I can't help for issue on your interface problem but I think I can help with the performance.

 

I used to have performance problem with my failover setup and someone at ISC told me to change some value in the code to get debug information about memory usage.

 

Add this to the file "includes/dhcpd.h"

#if !defined (REPORT_HASH_PERFORMANCE)

# define REPORT_HASH_PERFORMANCE 1

#endif

 

Compile and start the daemon and you should get something like this on screen and in the log:

 

dhcpd: DHCP name hash: Contents/Size (%): 106/401 (26%). Min/max: 0/2

dhcpd: DHCP code hash: Contents/Size (%): 106/254 (41%). Min/max: 0/1

dhcpd: NWIP name hash: Contents/Size (%): 11/17 (64%). Min/max: 0/2

dhcpd: NWIP code hash: Contents/Size (%): 11/17 (64%). Min/max: 0/1

dhcpd: FQDN name hash: Contents/Size (%): 8/13 (61%). Min/max: 0/2

dhcpd: FQDN code hash: Contents/Size (%): 8/13 (61%). Min/max: 0/1

dhcpd: VIVCO name hash: Contents/Size (%): 1/127 (0%). Min/max: 0/1

dhcpd: VIVCO code hash: Contents/Size (%): 1/127 (0%). Min/max: 0/1

dhcpd: VIVSO name hash: Contents/Size (%): 1/127 (0%). Min/max: 0/1

dhcpd: VIVSO code hash: Contents/Size (%): 1/127 (0%). Min/max: 0/1

dhcpd: ISC name hash: Contents/Size (%): 2/3 (66%). Min/max: 0/1

dhcpd: ISC code hash: Contents/Size (%): 2/3 (66%). Min/max: 0/1

dhcpd: Relay Agent name hash: Contents/Size (%): 5/11 (45%). Min/max: 0/1

dhcpd: Relay Agent code hash: Contents/Size (%): 5/11 (45%). Min/max: 0/1

dhcpd: Server-Config Option name hash: Contents/Size (%): 67/136 (49%). Min/max: 0/4

dhcpd: Server-Config Option code hash: Contents/Size (%): 67/136 (49%). Min/max: 0/1

dhcpd: data: hardware: no raw packet or lease is available

dhcpd: data: hardware: no raw packet or lease is available

dhcpd: data: hardware: no raw packet or lease is available

dhcpd: data: hardware: no raw packet or lease is available

dhcpd: data: hardware: no raw packet or lease is available

dhcpd: data: hardware: no raw packet or lease is available

dhcpd: Config file: /dhcpd/dhcpd.conf

dhcpd: Database file: /dhcpd/dhcpd.leases

dhcpd: PID file: /var/run/dhcpd.pid

dhcpd: Wrote 0 class decls to leases file.

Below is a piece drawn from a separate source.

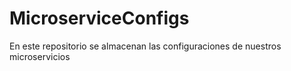 # MicroserviceConfigs
En este repositorio se almacenan  las configuraciones de nuestros microservicios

dhcpd: Wrote 0 deleted host decls to leases file.

dhcpd: Wrote 0 new dynamic host decls to leases file.

dhcpd: Wrote 48578 leases to leases file.

dhcpd: Host HW hash:   Contents/Size (%): 1420/22501 (6%). Min/max: 0/4

dhcpd: Host UID hash:  No table.

dhcpd: Lease IP hash:  Contents/Size (%): 70324/100003 (70%). Min/max: 0/5

dhcpd: Lease UID hash: Contents/Size (%): 8708/100003 (8%). Min/max: 0/3

dhcpd: Lease HW hash:  Contents/Size (%): 9036/100003 (9%). Min/max: 0/3

 

"Lease IP hash" is where you should look.

 

By default the server use a lease hash size value of 100003. I had over 350000 leases so I was exceeding that value and the server was very slow to start.

 

To change the size you must edit the file "includes/dhcpd.h" and find LEASE_HASH_SIZE and replace the value. This value must be a prime number (I used 400009).

 

-# define LEASE_HASH_SIZE       100003

+# define LEASE_HASH_SIZE       400009

 

Compile and start again. That was the answer for me.

 

One other thing with the failover setup, the peer will always be in recover state when starting for the duration of the "MCLT" (time in second) in your failover definition (1800 in your case), so it will be in recover start for 30 minutes. I use 300 (5 minutes).

 

Le texte aurait été plus facile à écrire en français mais comme la liste est en anglais et que ça peut aider d'autres personnes alors je me suis forcé. En espérant que ce soit clair pour toi !

 

Denis Laventure

Université du Québec à Chicoutimi

 

 

 

De : [hidden email] [[hidden email]] De la part de Rob Morin
Envoyé : 27 janvier 2016 20:12
À : [hidden email]
Objet : ISC-dhcp subnet limit?

 

Hello all, my first post here, so please be gentle J

 

I have inherited 2 dhcp servers, one primary(dhcp-1) & one secondary(dhcp-2) running isc-dhcpd-4.2.4 on Ubuntu 14.0(Trusty)

 

We are having a few issues, and I cannot seem to figure out whats going on. I have a few questions, maybe someone can help me with.

 

Is there a max limit to how many subnets can be used in the pools? As currently we are using just over 6000 subnets

Currently our secondary dhcp-server is always in recovery mode, not sure why?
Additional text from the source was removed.